Chocolate has never known such scandal. First, Slate called out Mast Brothers for making chocolate that was acknowledged, within the industry, for being generally bad. Then, blogger Scott Craig levied many accusations against the brothers, in a long exposé for not being, as the Mast Brothers had always claimed, purely bean-to-bar from day one. Finally, Quartz did a thorough followup on that piece, verifying most of what was claimed in the DallasFood.org investigation.
But the brothers’ only public response was: Deny, deny, deny. Until now.
In an interview with the New York Times on Sunday, brother Rick Mast finally admitted to remelting commercial chocolate in the early days before they settled on what the company claims really is its current, purely bean-to-bar production. He also gave it a nice rosy glow, “It was such a fun experimental year,” he summarized of their remelting process. Then he claimed they would have admitted this step to “anyone that asked.”
Which is, of course, precisely what they did not do when the entire Internet asked that question of them last week, issuing a public statement on their website that summarized: “We have been making chocolate from bean to bar since the beginning and will continue to do so.”
So, who really cares?
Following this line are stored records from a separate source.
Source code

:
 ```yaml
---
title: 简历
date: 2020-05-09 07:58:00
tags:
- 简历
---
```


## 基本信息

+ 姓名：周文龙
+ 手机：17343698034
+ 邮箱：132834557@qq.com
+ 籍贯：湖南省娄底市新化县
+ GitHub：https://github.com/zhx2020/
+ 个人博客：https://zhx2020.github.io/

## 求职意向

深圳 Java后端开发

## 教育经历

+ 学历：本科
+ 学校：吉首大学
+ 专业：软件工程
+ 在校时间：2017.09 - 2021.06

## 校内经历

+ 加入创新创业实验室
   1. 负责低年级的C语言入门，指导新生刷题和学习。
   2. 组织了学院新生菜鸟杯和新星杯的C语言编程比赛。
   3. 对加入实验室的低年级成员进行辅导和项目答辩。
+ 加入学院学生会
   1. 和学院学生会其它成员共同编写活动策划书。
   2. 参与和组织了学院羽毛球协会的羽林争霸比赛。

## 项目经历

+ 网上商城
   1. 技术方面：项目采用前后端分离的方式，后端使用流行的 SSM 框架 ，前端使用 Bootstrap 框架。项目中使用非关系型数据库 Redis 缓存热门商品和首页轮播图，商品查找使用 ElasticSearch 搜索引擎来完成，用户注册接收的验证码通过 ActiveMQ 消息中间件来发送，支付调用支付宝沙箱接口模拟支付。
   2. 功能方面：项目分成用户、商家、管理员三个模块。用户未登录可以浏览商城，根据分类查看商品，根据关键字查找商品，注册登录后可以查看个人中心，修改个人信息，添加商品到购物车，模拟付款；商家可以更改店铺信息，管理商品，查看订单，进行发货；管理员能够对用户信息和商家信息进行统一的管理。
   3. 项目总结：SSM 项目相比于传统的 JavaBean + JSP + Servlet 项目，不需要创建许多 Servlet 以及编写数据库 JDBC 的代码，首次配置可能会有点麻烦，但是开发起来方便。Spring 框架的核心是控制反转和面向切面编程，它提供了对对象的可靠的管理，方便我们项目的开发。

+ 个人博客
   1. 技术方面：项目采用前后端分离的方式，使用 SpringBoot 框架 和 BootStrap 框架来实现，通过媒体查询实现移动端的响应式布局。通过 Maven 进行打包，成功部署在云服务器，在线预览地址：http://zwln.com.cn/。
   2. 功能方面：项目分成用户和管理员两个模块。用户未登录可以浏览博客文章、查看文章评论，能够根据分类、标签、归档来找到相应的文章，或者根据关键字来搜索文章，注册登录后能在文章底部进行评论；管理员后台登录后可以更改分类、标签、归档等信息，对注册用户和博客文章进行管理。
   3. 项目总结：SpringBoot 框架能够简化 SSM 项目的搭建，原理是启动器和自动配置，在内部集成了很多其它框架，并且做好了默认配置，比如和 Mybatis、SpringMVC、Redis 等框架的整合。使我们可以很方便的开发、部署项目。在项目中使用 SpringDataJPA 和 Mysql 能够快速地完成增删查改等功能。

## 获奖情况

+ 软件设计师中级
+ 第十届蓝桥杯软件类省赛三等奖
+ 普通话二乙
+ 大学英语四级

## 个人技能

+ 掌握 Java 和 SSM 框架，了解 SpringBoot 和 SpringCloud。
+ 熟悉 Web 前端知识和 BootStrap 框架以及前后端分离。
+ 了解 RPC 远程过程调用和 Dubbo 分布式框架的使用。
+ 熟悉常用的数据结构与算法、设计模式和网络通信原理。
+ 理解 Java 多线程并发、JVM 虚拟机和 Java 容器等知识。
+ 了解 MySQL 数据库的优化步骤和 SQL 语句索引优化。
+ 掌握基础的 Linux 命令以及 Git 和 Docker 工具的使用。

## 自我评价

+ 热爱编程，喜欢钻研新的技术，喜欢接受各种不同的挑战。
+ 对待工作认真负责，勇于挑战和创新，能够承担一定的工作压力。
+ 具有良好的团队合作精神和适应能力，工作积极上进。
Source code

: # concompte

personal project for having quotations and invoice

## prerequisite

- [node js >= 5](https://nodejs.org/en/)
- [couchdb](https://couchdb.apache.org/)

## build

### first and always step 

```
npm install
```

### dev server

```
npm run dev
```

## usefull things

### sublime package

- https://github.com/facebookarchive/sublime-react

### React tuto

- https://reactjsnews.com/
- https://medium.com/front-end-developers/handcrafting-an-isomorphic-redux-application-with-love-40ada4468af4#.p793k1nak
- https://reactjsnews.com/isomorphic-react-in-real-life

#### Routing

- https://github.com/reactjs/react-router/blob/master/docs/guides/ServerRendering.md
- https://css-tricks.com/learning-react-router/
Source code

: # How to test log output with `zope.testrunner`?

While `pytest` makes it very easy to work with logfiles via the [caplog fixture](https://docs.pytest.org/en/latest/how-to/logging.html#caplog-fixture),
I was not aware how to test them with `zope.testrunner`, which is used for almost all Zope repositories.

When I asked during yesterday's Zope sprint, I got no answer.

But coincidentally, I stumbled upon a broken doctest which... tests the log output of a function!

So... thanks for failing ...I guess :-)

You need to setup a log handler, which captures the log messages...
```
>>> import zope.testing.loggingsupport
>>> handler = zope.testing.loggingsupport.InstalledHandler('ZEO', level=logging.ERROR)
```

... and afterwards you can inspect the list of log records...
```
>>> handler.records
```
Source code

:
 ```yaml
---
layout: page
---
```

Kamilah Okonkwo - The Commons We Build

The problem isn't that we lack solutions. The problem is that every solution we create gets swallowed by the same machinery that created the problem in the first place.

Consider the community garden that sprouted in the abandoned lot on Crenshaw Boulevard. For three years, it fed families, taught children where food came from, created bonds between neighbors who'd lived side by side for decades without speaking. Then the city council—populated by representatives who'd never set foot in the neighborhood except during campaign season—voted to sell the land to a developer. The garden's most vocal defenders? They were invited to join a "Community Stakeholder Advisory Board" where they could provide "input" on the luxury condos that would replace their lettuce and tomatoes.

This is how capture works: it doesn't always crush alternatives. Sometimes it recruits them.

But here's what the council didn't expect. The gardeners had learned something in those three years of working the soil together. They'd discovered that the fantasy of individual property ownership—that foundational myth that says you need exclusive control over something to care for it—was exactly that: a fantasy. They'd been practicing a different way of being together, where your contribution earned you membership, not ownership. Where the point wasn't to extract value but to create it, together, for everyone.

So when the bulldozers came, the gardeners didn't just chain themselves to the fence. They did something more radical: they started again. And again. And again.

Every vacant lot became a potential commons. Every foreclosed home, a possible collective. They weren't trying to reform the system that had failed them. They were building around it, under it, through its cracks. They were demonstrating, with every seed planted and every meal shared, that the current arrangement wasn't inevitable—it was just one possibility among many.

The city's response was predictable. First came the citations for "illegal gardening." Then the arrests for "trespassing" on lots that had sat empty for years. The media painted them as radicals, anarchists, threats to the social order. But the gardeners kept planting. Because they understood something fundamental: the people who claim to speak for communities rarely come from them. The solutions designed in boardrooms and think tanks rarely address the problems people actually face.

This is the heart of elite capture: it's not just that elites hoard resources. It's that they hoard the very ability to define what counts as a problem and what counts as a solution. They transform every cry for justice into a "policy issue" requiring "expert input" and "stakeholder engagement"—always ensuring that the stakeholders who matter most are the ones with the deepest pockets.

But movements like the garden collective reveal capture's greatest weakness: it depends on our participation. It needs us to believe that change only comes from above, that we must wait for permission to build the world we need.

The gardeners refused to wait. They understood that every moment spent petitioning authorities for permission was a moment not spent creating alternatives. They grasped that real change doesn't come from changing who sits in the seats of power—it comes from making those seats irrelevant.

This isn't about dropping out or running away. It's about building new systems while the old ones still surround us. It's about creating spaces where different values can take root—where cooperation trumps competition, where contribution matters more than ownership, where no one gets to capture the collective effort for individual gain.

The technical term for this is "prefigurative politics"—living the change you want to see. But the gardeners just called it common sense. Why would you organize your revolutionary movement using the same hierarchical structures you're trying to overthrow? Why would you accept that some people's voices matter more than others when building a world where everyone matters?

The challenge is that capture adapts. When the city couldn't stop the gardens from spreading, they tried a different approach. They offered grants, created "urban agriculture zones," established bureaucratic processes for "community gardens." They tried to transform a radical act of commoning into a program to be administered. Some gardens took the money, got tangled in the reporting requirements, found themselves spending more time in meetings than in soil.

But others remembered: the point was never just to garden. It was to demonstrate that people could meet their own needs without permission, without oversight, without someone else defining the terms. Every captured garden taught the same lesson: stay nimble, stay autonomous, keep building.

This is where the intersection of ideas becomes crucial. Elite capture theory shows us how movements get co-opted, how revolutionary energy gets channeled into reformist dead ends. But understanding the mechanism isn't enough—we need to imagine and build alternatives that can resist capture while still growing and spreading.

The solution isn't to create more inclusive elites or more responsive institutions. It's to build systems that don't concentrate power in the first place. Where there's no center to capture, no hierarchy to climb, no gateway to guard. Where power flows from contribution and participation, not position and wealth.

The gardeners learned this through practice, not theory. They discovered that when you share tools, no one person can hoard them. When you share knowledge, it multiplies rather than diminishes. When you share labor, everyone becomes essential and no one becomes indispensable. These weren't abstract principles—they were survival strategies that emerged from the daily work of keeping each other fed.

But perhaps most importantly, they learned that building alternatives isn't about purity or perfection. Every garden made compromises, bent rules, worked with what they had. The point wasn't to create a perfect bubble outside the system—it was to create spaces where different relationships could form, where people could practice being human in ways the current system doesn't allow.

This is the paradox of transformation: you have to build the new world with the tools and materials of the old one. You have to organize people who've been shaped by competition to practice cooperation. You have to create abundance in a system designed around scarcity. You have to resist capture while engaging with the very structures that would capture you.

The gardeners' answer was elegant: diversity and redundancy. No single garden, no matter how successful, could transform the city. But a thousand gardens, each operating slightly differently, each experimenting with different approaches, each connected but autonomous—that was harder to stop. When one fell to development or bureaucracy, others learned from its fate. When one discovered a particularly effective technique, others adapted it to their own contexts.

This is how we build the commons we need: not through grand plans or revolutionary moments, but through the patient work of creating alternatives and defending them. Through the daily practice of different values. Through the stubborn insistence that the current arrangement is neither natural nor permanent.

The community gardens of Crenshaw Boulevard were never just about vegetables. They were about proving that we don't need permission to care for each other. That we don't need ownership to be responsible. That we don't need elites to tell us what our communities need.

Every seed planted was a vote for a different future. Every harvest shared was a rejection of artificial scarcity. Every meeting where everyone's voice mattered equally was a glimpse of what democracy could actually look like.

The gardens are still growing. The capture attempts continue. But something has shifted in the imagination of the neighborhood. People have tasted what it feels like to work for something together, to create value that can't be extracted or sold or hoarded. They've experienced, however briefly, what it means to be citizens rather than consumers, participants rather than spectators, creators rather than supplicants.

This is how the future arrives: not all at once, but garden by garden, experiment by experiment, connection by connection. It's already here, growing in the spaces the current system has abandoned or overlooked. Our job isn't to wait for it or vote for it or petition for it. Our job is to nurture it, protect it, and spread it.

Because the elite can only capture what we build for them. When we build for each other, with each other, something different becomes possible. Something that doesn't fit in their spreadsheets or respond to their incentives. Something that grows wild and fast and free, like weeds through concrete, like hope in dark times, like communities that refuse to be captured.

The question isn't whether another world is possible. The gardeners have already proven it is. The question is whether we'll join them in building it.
The underlying issue is one that the Times summarized pretty neatly yesterday:
It has thrown into question not just the provenance of a chocolate bar, but the predilection for such goods, with perhaps larger implications for the picked-by-hand, farm-to-apartment movement, underscoring the fact that claims of homespun authenticity are not regulated, or often verified.
It’s disappointing when people and institutions we admire lie. I had the same experience this summer when I listened to a book on tape of John Steinbeck’s Travels with Charlie, only to learn afterward that almost everything in it was a complete fabrication. Suddenly, East of Eden, previously one of my favorites, was diminished in my mind.
The Mast brothers might not take down all of the recent fetishization of authenticity (something associated particularly strongly with Brooklyn) with their little remelting trick, but as the Times points out, we should at least take a closer look at what it is we’re admiring—and why.